[Rendered images with source text]
####################

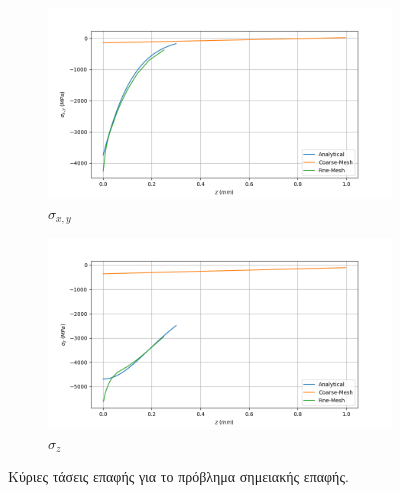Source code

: \documentclass{article}
\begin{document}
\begin{figure}[H]
    \centering
    \begin{subfigure}{0.49\linewidth}
        \centering
        \includegraphics[width=\linewidth]{media/sxp.png}
        \caption{$\sigma_{x,y}$}
    \end{subfigure}
    \hfill
    \begin{subfigure}{0.49\linewidth}
        \centering
        \includegraphics[width=\linewidth]{media/szp.png}
        \caption{$\sigma_{z}$}
    \end{subfigure}
    \caption{Κύριες τάσεις επαφής για το πρόβλημα σημειακής επαφής.}
    \label{fig:b4}
\end{figure}




\listoffigures
\listoftables
\end{document}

####################

Extract every line containing the string "begin" from the data above.

Response to the task.
\begin{document}
\begin{figure}[H]
    \begin{subfigure}{0.49\linewidth}
    \begin{subfigure}{0.49\linewidth}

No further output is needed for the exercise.